From the entries below, list each line with "webpage".

┄┄┄┄┄┄

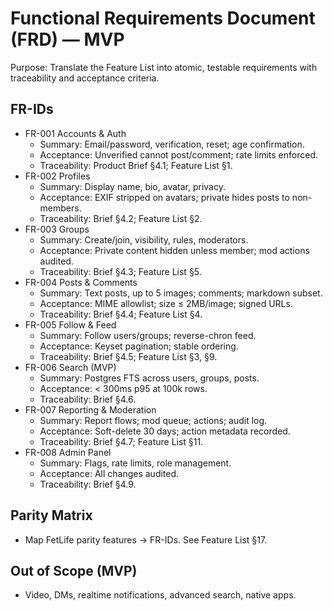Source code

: # Functional Requirements Document (FRD) — MVP

Purpose: Translate the Feature List into atomic, testable requirements with traceability and acceptance criteria.

## FR-IDs
- FR-001 Accounts & Auth
  - Summary: Email/password, verification, reset; age confirmation.
  - Acceptance: Unverified cannot post/comment; rate limits enforced.
  - Traceability: Product Brief §4.1; Feature List §1.
- FR-002 Profiles
  - Summary: Display name, bio, avatar, privacy.
  - Acceptance: EXIF stripped on avatars; private hides posts to non-members.
  - Traceability: Brief §4.2; Feature List §2.
- FR-003 Groups
  - Summary: Create/join, visibility, rules, moderators.
  - Acceptance: Private content hidden unless member; mod actions audited.
  - Traceability: Brief §4.3; Feature List §5.
- FR-004 Posts & Comments
  - Summary: Text posts, up to 5 images; comments; markdown subset.
  - Acceptance: MIME allowlist; size ≤ 2MB/image; signed URLs.
  - Traceability: Brief §4.4; Feature List §4.
- FR-005 Follow & Feed
  - Summary: Follow users/groups; reverse-chron feed.
  - Acceptance: Keyset pagination; stable ordering.
  - Traceability: Brief §4.5; Feature List §3, §9.
- FR-006 Search (MVP)
  - Summary: Postgres FTS across users, groups, posts.
  - Acceptance: < 300ms p95 at 100k rows.
  - Traceability: Brief §4.6.
- FR-007 Reporting & Moderation
  - Summary: Report flows; mod queue; actions; audit log.
  - Acceptance: Soft-delete 30 days; action metadata recorded.
  - Traceability: Brief §4.7; Feature List §11.
- FR-008 Admin Panel
  - Summary: Flags, rate limits, role management.
  - Acceptance: All changes audited.
  - Traceability: Brief §4.9.

## Parity Matrix
- Map FetLife parity features → FR-IDs. See Feature List §17.

## Out of Scope (MVP)
- Video, DMs, realtime notifications, advanced search, native apps.
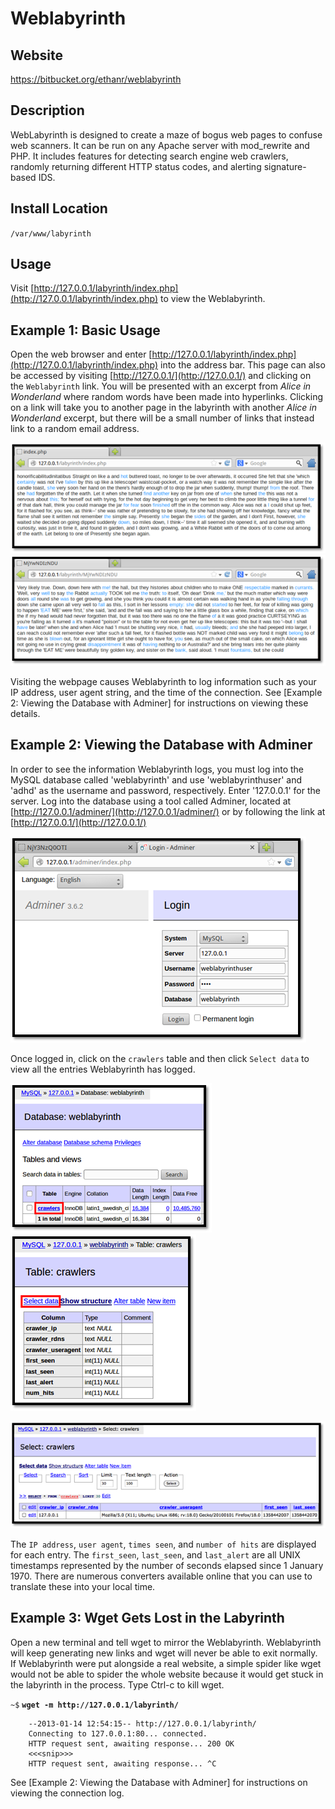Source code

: 
Weblabyrinth
============

Website
-------

<https://bitbucket.org/ethanr/weblabyrinth>

Description
-----------

WebLabyrinth is designed to create a maze of bogus web pages to confuse
web scanners. It can be run on any Apache server with mod_rewrite and PHP.
It includes features for detecting search engine web crawlers, randomly
returning different HTTP status codes, and alerting signature-based IDS.

Install Location
----------------

`/var/www/labyrinth`

Usage
-----

Visit [http://127.0.0.1/labyrinth/index.php](http://127.0.0.1/labyrinth/index.php) to view the Weblabyrinth.


Example 1: Basic Usage
----------------------

Open the web browser and enter [http://127.0.0.1/labyrinth/index.php](http://127.0.0.1/labyrinth/index.php)
into the address bar. This page can also be accessed by visiting
[http://127.0.0.1/](http://127.0.0.1/) and clicking on the `Weblabyrinth`
link. You will be presented with an excerpt from *Alice in Wonderland*
where random words have been made into hyperlinks. Clicking on a link
will take you to another page in the labyrinth with another *Alice in
Wonderland* excerpt, but there will be a small number of links that
instead link to a random email address.

![](Weblabyrinth_files/image001.png) ![](Weblabyrinth_files/image002.png)

Visiting the webpage causes Weblabyrinth to log information such as your
IP address, user agent string, and the time of the connection. See
[Example 2: Viewing the Database with Adminer] for instructions on viewing these details.

Example 2: Viewing the Database with Adminer
--------------------------------------------

In order to see the information Weblabyrinth logs, you must log into the
MySQL database called 'weblabyrinth' and use 'weblabyrinthuser' and
'adhd' as the username and password, respectively. Enter '127.0.0.1' for
the server. Log into the database using a tool called Adminer, located
at [http://127.0.0.1/adminer/](http://127.0.0.1/adminer/) or by following the link at [http://127.0.0.1/](http://127.0.0.1/)

![](Weblabyrinth_files/image003.png)

Once logged in, click on the `crawlers` table and then click `Select data`
to view all the entries Weblabyrinth has logged.

![](Weblabyrinth_files/image004.png) ![](Weblabyrinth_files/image005.png)

![](Weblabyrinth_files/image006.png)

The `IP address`, `user agent`, `times seen`, and `number of hits` are displayed
for each entry. The `first_seen`, `last_seen`, and `last_alert` are all
UNIX timestamps represented by the number of seconds elapsed since 1
January 1970. There are numerous converters available online that you
can use to translate these into your local time.

Example 3: Wget Gets Lost in the Labyrinth
------------------------------------------

Open a new terminal and tell wget to mirror the Weblabyrinth.
Weblabyrinth will keep generating new links and wget will never be able
to exit normally. If Weblabyrinth were put alongside a real website, a
simple spider like wget would not be able to spider the whole website
because it would get stuck in the labyrinth in the process. Type Ctrl-c
to kill wget.

`~$` **`wget -m http://127.0.0.1/labyrinth/`**

        --2013-01-14 12:54:15-- http://127.0.0.1/labyrinth/
        Connecting to 127.0.0.1:80... connected.
        HTTP request sent, awaiting response... 200 OK
        <<<snip>>>
        HTTP request sent, awaiting response... ^C

See [Example 2: Viewing the Database with Adminer] for instructions on viewing the connection log.


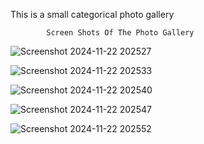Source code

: This is a small categorical photo gallery 

            Screen Shots Of The Photo Gallery

![Screenshot 2024-11-22 202527](https://github.com/user-attachments/assets/7bb03b23-36b4-4351-90f4-5dcb7a5a14dc)

![Screenshot 2024-11-22 202533](https://github.com/user-attachments/assets/f00f67e7-0a62-4a5d-a5a7-fc731425c3b9)

![Screenshot 2024-11-22 202540](https://github.com/user-attachments/assets/a367734a-7111-4a59-a6c5-8eead4c7f050)

![Screenshot 2024-11-22 202547](https://github.com/user-attachments/assets/2f2b41f7-b400-41fa-a756-94a7df6563d9)

![Screenshot 2024-11-22 202552](https://github.com/user-attachments/assets/dd44f4e9-6cc9-414f-8789-838d88f59064)

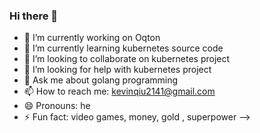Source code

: ### Hi there 👋

- 🔭 I’m currently working on Oqton
- 🌱 I’m currently learning kubernetes source code
- 👯 I’m looking to collaborate on kubernetes project
- 🤔 I’m looking for help with kubernetes project
- 💬 Ask me about golang programming
- 📫 How to reach me: kevinqiu2141@gmail.com
- 😄 Pronouns: he
- ⚡ Fun fact: video games, money, gold , superpower
-->

<!--
**kevinqiu2141/kevinqiu2141** is a ✨ _special_ ✨ repository because its `README.md` (this file) appears on your GitHub profile.

Here are some ideas to get you started:

- 🔭 I’m currently working on Tradeshift
- 🌱 I’m currently learning kubernetes source code
- 👯 I’m looking to collaborate on kubernetes project
- 🤔 I’m looking for help with kubernetes project
- 💬 Ask me about golang programming
- 📫 How to reach me: kevinqiu2141@gmail.com
- 😄 Pronouns: he
- ⚡ Fun fact: video games, money, gold , superpower
-->
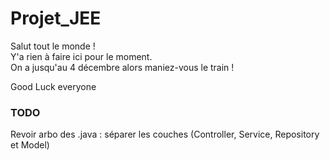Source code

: # Projet_JEE
Salut tout le monde !  
Y'a rien à faire ici pour le moment.  
On a jusqu'au 4 décembre alors maniez-vous le train !

Good Luck everyone

### TODO

Revoir arbo des .java : séparer les couches (Controller, Service, Repository et Model)
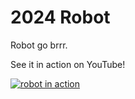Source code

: # 2024 Robot

Robot go brrr.

See it in action on YouTube!

[![robot in action](https://img.youtube.com/vi/q5ZAr6txuOM/0.jpg)](https://www.youtube.com/watch?v=q5ZAr6txuOM)
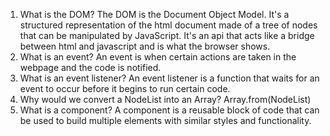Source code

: 
1. What is the DOM?
The DOM is the Document Object Model. It's a structured representation of the html document made of a tree of nodes that can be manipulated by JavaScript. It's an api that acts like a bridge between html and javascript and is what the browser shows.
2. What is an event?
An event is when certain actions are taken in the webpage and the code is notified.
3. What is an event listener?
An event listener is a function that waits for an event to occur before it begins to run certain code.
4. Why would we convert a NodeList into an Array?
Array.from(NodeList)
5. What is a component?
A component is a reusable block of code that can be used to build multiple elements with similar styles and functionality.
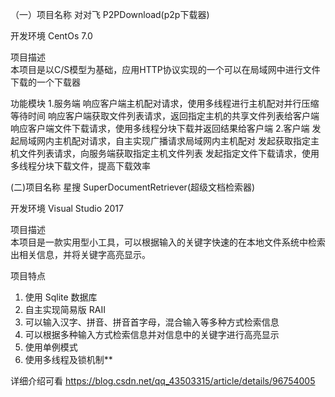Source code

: （一）项目名称 对对飞
P2PDownload(p2p下载器)

开发环境 
CentOs 7.0

项目描述  
本项目是以C/S模型为基础，应用HTTP协议实现的一个可以在局域网中进行文件下载的一个下载器

功能模块
 1.服务端
    响应客户端主机配对请求，使用多线程进行主机配对并行压缩等待时间
    响应客户端获取文件列表请求，返回指定主机的共享文件列表给客户端
    响应客户端文件下载请求，使用多线程分块下载并返回结果给客户端
 2.客户端
    发起局域网内主机配对请求，自主实现广播请求局域网内主机配对
    发起获取指定主机文件列表请求，向服务端获取指定主机文件列表
    发起指定文件下载请求，使用多线程分块下载文件，提高下载效率

(二)项目名称   星搜
SuperDocumentRetriever(超级文档检索器)

开发环境 
Visual Studio  2017

项目描述  
本项目是一款实用型小工具，可以根据输入的关键字快速的在本地文件系统中检索出相关信息，并将关键字高亮显示。

项目特点   
1. 使用 Sqlite 数据库　
2. 自主实现简易版 RAII
3. 可以输入汉字、拼音、拼音首字母，混合输入等多种方式检索信息
4. 可以根据多种输入方式检索信息并对信息中的关键字进行高亮显示
5. 使用单例模式
6. 使用多线程及锁机制**
       
详细介绍可看 https://blog.csdn.net/qq_43503315/article/details/96754005
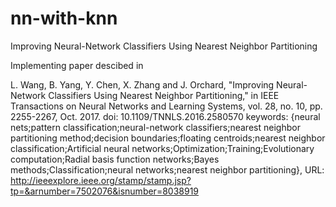 # nn-with-knn
Improving Neural-Network Classifiers Using Nearest Neighbor Partitioning

Implementing paper descibed in

L. Wang, B. Yang, Y. Chen, X. Zhang and J. Orchard, "Improving Neural-Network Classifiers Using Nearest Neighbor Partitioning," in IEEE Transactions on Neural Networks and Learning Systems, vol. 28, no. 10, pp. 2255-2267, Oct. 2017.
doi: 10.1109/TNNLS.2016.2580570
keywords: {neural nets;pattern classification;neural-network classifiers;nearest neighbor partitioning method;decision boundaries;floating centroids;nearest neighbor classification;Artificial neural networks;Optimization;Training;Evolutionary computation;Radial basis function networks;Bayes methods;Classification;neural networks;nearest neighbor partitioning},
URL: http://ieeexplore.ieee.org/stamp/stamp.jsp?tp=&arnumber=7502076&isnumber=8038919
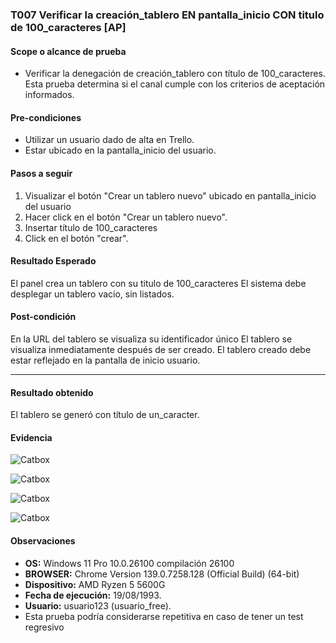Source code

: ### T007  Verificar la creación_tablero EN pantalla_inicio CON titulo de 100_caracteres [AP]

#### Scope o alcance de prueba
*  Verificar la denegación de creación_tablero con título de 100_caracteres. Esta prueba determina si el canal cumple con los criterios de aceptación informados.
#### Pre-condiciones
* Utilizar un usuario dado de alta en Trello.
* Estar ubicado en la pantalla_inicio del usuario.
#### Pasos a seguir

1. Visualizar el botón "Crear un tablero nuevo" ubicado en pantalla_inicio del usuario
2. Hacer click en el botón "Crear un tablero nuevo".
3. Insertar título de 100_caracteres
4.  Click en el botón "crear".
#### Resultado Esperado
El panel crea un tablero con su titulo de 100_caracteres
El sistema debe desplegar un tablero vacío, sin listados.
#### Post-condición
En la URL del tablero se visualiza su identificador único
El tablero se visualiza inmediatamente después de ser creado.
El tablero creado debe estar reflejado en la pantalla de inicio usuario.

-----
#### Resultado obtenido
El tablero se generó con título de un_caracter.

#### Evidencia

![Catbox](https://files.catbox.moe/pi4cux.png)

![Catbox](https://files.catbox.moe/rqzil7.png)

![Catbox](https://files.catbox.moe/89s1e6.png)

![Catbox](https://files.catbox.moe/wwpl3t.png)

#### Observaciones

* **OS:** Windows 11 Pro 10.0.26100 compilación 26100
* **BROWSER:** Chrome Version 139.0.7258.128 (Official Build) (64-bit)
* **Dispositivo:** AMD Ryzen 5 5600G
* **Fecha de ejecución:** 19/08/1993.
* **Usuario:** usuario123 (usuario_free).
*  Esta prueba podría considerarse repetitiva en caso de tener un test regresivo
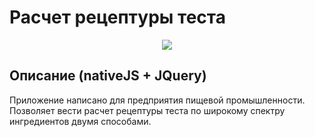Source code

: ﻿# Расчет рецептуры теста

<p align="center"><img src="video.gif" /></p>

## Описание (nativeJS + JQuery)
Приложение написано для предприятия пищевой промышленности. <br/>
Позволяет вести расчет рецептуры теста по широкому спектру ингредиентов двумя способами. <br/>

┄┄┄┄┄┄

Exercise response:
Visiting the webpage causes Weblabyrinth to log information such as your
An event is when certain actions are taken in the webpage and the code is notified.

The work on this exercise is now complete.